Barrio of Puerto Rico

San Antonio is a barrio in the municipality of Quebradillas, Puerto Rico. Its population in 2010 was 5,164.

Historical population
| Census | Pop. | Note | %± |
| 1900 | 1,760 |  | — |
| 1910 | 1,886 |  | 7.2% |
| 1920 | 2,196 |  | 16.4% |
| 1930 | 2,242 |  | 2.1% |
| 1940 | 2,311 |  | 3.1% |
| 1950 | 3,119 |  | 35.0% |
| 1960 | 3,160 |  | 1.3% |
| 1970 | 3,451 |  | 9.2% |
| 1980 | 4,350 |  | 26.1% |
| 1990 | 4,424 |  | 1.7% |
| 2000 | 5,262 |  | 18.9% |
| 2010 | 5,164 |  | −1.9% |
U.S. Decennial Census 1899 (shown as 1900) 1910-1930 1930-1950 1980-2000 2010

==History==
San Antonio was in Spain's gazetteers until Puerto Rico was ceded by Spain in the aftermath of the Spanish–American War under the terms of the Treaty of Paris of 1898 and became an unincorporated territory of the United States. In 1899, the United States Department of War conducted a census of Puerto Rico finding that the population of San Antonio barrio was 1,760.

==Sectors==
Barrios (which are, in contemporary times, roughly comparable to minor civil divisions) in turn are further subdivided into smaller local populated place areas/units called sectores (sectors in English).
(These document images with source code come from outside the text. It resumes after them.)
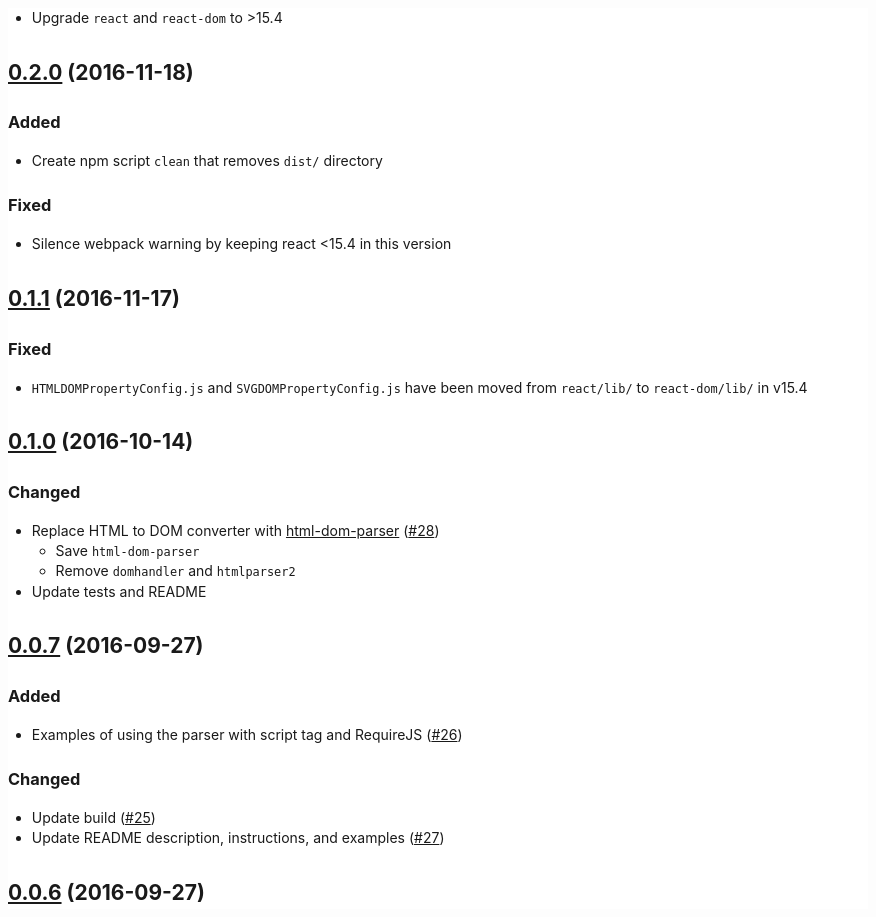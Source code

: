 - Upgrade `react` and `react-dom` to >15.4

## [0.2.0](https://github.com/remarkablemark/html-react-parser/compare/v0.1.1...v0.2.0) (2016-11-18)

### Added

- Create npm script `clean` that removes `dist/` directory

### Fixed

- Silence webpack warning by keeping react <15.4 in this version

## [0.1.1](https://github.com/remarkablemark/html-react-parser/compare/v0.1.0...v0.1.1) (2016-11-17)

### Fixed

- `HTMLDOMPropertyConfig.js` and `SVGDOMPropertyConfig.js` have been moved from `react/lib/` to `react-dom/lib/` in v15.4

## [0.1.0](https://github.com/remarkablemark/html-react-parser/compare/v0.0.7...v0.1.0) (2016-10-14)

### Changed

- Replace HTML to DOM converter with [html-dom-parser](https://github.com/remarkablemark/html-dom-parser) ([#28](https://github.com/remarkablemark/html-react-parser/issues/28))
  - Save `html-dom-parser`
  - Remove `domhandler` and `htmlparser2`
- Update tests and README

## [0.0.7](https://github.com/remarkablemark/html-react-parser/compare/v0.0.6...v0.0.7) (2016-09-27)

### Added

- Examples of using the parser with script tag and RequireJS ([#26](https://github.com/remarkablemark/html-react-parser/issues/26))

### Changed

- Update build ([#25](https://github.com/remarkablemark/html-react-parser/issues/25))
- Update README description, instructions, and examples ([#27](https://github.com/remarkablemark/html-react-parser/issues/27))

## [0.0.6](https://github.com/remarkablemark/html-react-parser/compare/v0.0.5...v0.0.6) (2016-09-27)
The types of sectores may vary, from normally sector to urbanización to reparto to barriada to residencial, among others.
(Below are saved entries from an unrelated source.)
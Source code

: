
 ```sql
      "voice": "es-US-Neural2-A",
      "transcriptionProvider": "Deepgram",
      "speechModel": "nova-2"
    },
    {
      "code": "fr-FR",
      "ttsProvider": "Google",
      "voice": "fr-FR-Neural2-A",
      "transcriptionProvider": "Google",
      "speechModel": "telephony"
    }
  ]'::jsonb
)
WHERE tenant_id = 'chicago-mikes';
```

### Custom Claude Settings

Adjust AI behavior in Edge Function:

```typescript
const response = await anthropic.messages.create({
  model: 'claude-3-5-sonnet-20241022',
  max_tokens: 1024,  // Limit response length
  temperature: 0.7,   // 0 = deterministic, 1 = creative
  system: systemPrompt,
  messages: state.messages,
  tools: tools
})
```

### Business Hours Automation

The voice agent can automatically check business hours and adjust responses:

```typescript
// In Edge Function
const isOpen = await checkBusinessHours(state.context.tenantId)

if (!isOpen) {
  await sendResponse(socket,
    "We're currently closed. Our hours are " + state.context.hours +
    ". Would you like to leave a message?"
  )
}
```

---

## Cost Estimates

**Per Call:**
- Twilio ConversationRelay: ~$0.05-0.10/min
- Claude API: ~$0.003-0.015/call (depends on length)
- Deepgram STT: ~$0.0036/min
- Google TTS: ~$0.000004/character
The following sectors are in San Antonio barrio:

Calle Guelo Sonera,
Calle Pedro López,
Carretera Nueva,
Carretera 113,
Carretera 478,
Carretera 480,
Carretera 482,
Carretera 483,
Parcelas San Antonio (Pequeñas y Grandes),
Sector Arizona,
Sector Barca de Oro (Negocio),
Sector Casa de Piedra,
Sector El Fósforo,
Sector Guzmán,
Sector La Hacienda,
Sector La Rabúa,
Sector Los Romanes,
Sector Montadero,
Sector Palmarito, and Sector Piquiñas.